Exercise data ::
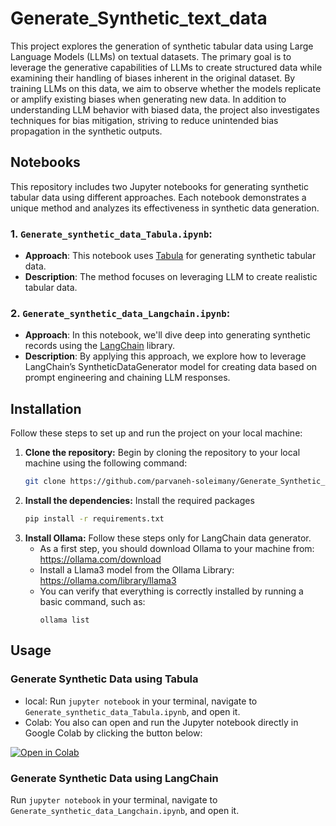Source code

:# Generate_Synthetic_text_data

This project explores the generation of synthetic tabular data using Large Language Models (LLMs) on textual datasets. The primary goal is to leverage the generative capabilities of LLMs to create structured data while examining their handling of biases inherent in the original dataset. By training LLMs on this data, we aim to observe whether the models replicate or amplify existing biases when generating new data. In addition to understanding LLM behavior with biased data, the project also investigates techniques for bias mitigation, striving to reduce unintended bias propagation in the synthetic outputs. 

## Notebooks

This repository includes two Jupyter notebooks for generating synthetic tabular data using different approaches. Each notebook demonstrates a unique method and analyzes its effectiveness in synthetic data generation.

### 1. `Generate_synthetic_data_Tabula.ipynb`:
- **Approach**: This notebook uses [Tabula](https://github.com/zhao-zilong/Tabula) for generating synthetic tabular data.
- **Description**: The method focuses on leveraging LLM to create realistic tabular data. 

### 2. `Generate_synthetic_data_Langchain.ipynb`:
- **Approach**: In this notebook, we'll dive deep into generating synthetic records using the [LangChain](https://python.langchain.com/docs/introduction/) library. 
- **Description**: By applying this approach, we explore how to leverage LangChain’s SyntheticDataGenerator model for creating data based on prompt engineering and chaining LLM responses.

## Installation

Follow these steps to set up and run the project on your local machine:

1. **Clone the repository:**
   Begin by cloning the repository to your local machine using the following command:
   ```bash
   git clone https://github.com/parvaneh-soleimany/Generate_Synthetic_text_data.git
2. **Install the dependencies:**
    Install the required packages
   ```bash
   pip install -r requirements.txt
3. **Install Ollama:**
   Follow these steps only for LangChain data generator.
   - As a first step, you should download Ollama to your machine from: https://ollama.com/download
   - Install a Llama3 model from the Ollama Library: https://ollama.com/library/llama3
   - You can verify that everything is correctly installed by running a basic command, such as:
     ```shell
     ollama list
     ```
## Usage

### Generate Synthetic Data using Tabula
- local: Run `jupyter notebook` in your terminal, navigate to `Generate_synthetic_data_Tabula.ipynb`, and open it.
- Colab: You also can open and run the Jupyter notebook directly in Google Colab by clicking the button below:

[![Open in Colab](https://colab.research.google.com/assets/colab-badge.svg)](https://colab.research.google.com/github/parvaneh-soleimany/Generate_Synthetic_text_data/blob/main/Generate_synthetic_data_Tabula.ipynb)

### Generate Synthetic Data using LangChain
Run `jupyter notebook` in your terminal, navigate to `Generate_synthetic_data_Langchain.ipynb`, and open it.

...

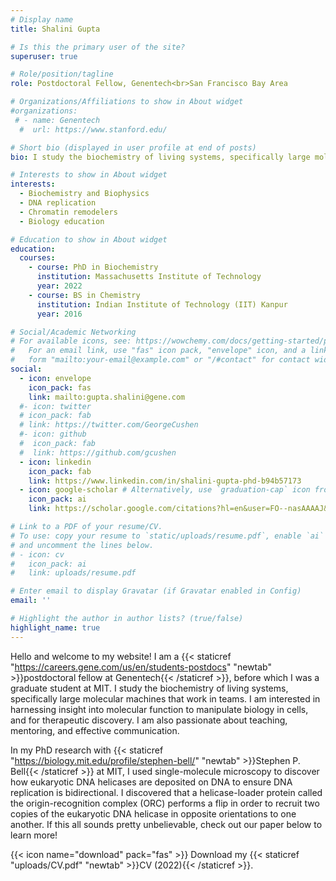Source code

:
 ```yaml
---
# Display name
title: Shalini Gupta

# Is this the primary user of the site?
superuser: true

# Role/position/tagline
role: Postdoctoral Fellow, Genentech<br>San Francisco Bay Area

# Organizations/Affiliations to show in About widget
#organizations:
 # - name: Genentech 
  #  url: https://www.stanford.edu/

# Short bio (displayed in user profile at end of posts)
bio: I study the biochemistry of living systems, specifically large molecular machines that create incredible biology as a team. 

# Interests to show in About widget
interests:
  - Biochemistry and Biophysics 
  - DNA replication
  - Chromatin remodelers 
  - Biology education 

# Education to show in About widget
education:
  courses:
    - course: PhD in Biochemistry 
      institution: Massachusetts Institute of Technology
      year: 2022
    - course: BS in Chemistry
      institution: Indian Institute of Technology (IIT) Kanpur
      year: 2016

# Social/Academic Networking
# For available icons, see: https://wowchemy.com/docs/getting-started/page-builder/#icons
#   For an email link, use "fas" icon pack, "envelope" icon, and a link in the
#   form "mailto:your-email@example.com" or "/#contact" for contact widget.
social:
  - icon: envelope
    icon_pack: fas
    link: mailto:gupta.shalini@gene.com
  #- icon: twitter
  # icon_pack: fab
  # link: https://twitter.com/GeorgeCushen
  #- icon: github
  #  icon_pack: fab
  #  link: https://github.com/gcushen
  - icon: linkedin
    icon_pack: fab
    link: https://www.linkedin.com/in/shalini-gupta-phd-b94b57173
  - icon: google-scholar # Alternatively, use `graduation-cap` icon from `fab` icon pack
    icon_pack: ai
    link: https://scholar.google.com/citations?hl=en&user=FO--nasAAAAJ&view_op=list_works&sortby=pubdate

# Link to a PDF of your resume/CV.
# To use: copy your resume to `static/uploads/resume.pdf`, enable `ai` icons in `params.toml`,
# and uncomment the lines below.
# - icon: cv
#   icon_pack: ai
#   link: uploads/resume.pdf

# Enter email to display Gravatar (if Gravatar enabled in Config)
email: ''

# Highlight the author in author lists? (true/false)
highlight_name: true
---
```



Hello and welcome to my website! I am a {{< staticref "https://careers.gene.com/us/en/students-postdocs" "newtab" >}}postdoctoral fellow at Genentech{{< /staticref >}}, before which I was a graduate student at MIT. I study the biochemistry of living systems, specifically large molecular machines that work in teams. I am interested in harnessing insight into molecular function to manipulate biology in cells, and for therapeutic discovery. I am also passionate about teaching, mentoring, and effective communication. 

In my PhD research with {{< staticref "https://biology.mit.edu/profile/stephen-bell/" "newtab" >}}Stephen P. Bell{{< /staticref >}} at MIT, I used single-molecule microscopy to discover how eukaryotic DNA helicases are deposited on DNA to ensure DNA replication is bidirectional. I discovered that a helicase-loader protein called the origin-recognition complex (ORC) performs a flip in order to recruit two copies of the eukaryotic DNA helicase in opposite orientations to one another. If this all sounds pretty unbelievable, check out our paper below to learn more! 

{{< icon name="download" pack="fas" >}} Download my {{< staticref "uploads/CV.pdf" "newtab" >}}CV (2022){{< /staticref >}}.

Directions :: The lines you return should be those above that contain the word "steps", every one of them.

Answer section ::
Follow these steps to set up and run the project on your local machine:
   Follow these steps only for LangChain data generator.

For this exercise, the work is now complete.